* **Your assignment**:
If a line of the data below contains the string "small", copy it into your answer.

[Plain-text document sources]
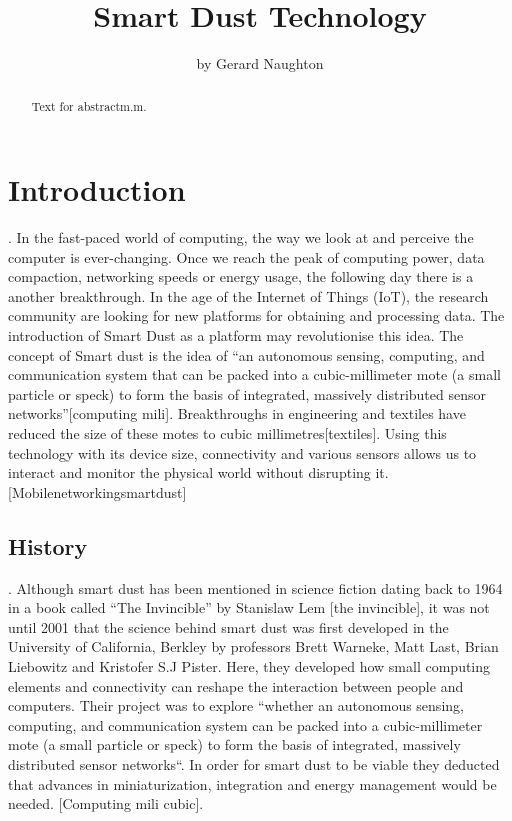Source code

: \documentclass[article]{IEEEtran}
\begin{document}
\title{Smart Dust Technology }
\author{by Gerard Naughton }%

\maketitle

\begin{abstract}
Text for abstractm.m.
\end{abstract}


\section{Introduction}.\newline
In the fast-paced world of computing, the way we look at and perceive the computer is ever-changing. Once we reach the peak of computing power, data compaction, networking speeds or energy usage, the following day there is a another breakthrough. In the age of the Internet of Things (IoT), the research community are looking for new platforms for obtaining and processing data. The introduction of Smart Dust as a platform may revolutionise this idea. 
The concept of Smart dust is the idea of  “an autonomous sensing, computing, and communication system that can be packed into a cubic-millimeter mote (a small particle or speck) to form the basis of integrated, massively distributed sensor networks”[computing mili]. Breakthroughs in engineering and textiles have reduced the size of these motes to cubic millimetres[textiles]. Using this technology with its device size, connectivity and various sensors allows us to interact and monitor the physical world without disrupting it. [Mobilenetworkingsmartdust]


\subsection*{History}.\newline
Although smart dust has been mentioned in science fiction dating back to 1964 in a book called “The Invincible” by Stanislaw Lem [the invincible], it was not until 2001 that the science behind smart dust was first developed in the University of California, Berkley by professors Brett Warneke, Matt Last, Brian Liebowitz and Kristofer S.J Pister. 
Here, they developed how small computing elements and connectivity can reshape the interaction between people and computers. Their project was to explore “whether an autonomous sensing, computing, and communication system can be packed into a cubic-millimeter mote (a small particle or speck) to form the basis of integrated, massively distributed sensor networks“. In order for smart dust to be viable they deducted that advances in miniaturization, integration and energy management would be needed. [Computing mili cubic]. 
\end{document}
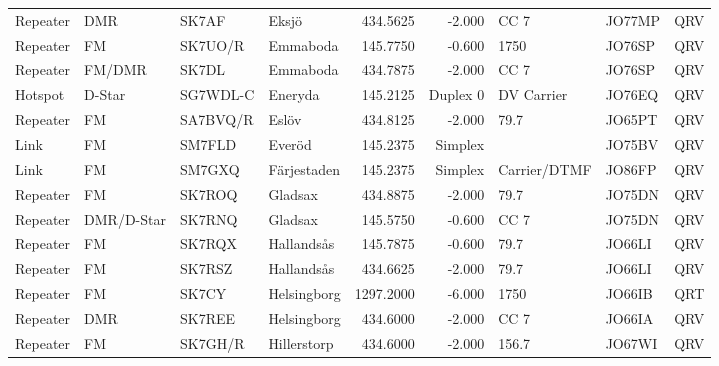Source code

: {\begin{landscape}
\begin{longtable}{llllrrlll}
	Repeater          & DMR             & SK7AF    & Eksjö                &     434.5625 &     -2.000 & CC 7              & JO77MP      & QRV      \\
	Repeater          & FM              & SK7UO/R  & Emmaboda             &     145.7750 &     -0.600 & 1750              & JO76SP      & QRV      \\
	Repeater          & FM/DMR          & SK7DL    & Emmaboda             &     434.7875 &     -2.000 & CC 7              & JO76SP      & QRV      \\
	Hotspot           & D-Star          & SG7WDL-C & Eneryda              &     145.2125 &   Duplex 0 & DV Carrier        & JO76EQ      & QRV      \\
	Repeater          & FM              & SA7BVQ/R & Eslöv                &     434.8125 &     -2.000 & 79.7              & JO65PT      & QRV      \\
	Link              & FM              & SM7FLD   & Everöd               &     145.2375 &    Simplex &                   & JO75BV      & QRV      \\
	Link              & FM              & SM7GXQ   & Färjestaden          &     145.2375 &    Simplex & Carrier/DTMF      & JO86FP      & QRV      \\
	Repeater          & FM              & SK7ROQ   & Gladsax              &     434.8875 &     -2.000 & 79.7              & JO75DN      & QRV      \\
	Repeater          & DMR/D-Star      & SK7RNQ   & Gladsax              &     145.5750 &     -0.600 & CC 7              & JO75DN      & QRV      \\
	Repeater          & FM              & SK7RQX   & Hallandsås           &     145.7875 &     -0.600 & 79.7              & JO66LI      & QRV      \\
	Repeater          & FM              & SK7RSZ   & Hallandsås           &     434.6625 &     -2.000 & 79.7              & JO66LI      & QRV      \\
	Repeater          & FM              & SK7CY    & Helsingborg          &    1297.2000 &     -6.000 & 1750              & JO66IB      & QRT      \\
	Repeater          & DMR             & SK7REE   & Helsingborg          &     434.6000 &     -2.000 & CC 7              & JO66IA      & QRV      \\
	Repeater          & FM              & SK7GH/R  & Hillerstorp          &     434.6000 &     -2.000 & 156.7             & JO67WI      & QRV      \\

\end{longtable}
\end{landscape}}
--
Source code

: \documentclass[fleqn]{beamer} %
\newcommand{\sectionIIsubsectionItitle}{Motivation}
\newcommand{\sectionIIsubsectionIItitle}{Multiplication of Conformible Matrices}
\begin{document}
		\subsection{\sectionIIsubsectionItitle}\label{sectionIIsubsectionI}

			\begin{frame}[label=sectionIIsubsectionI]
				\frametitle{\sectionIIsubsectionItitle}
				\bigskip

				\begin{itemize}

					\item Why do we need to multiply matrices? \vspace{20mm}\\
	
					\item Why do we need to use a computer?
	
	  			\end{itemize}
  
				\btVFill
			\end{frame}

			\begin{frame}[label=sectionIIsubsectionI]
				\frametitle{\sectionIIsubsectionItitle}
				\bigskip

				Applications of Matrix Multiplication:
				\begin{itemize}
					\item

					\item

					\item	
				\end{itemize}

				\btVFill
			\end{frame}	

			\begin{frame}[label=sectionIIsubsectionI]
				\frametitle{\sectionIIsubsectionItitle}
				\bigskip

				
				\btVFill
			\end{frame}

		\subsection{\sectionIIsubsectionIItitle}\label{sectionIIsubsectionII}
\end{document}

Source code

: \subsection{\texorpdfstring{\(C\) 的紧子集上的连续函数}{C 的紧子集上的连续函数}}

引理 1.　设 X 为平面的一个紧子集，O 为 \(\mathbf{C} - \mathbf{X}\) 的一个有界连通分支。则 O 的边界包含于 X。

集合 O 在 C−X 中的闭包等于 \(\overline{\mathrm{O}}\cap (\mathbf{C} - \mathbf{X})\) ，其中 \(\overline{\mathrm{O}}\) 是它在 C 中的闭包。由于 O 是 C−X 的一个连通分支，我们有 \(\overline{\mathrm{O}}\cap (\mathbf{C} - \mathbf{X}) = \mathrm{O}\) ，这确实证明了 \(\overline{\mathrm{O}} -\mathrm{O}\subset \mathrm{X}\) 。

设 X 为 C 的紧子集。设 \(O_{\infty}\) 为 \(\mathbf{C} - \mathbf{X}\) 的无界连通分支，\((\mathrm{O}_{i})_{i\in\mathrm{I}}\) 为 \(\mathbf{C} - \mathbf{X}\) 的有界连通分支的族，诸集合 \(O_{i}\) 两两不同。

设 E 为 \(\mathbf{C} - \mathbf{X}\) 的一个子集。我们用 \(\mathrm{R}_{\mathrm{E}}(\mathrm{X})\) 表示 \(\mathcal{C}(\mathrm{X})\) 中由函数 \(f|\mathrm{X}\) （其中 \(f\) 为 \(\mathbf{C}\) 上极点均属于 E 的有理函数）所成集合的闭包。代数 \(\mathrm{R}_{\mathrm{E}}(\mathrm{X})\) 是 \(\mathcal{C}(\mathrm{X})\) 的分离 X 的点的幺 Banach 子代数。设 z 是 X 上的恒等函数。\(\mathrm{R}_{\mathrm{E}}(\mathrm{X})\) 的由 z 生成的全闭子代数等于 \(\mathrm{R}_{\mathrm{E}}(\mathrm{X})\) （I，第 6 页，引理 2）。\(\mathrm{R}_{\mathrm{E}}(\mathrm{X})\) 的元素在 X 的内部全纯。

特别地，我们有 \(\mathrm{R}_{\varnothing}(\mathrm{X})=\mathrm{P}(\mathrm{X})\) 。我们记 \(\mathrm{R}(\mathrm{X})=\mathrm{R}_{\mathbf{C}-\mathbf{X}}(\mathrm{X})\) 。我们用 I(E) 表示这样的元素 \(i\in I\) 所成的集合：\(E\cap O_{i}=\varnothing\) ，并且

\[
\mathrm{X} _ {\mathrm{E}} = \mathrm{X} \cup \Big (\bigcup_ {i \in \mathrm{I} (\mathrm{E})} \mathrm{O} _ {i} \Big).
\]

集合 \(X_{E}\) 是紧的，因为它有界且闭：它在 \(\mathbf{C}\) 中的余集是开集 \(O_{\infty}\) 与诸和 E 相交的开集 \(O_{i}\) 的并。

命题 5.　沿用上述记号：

* **Answer area**:
The concept of Smart dust is the idea of  “an autonomous sensing, computing, and communication system that can be packed into a cubic-millimeter mote (a small particle or speck) to form the basis of integrated, massively distributed sensor networks”[computing mili]. Breakthroughs in engineering and textiles have reduced the size of these motes to cubic millimetres[textiles]. Using this technology with its device size, connectivity and various sensors allows us to interact and monitor the physical world without disrupting it. [Mobilenetworkingsmartdust]
Here, they developed how small computing elements and connectivity can reshape the interaction between people and computers. Their project was to explore “whether an autonomous sensing, computing, and communication system can be packed into a cubic-millimeter mote (a small particle or speck) to form the basis of integrated, massively distributed sensor networks“. In order for smart dust to be viable they deducted that advances in miniaturization, integration and energy management would be needed. [Computing mili cubic]. 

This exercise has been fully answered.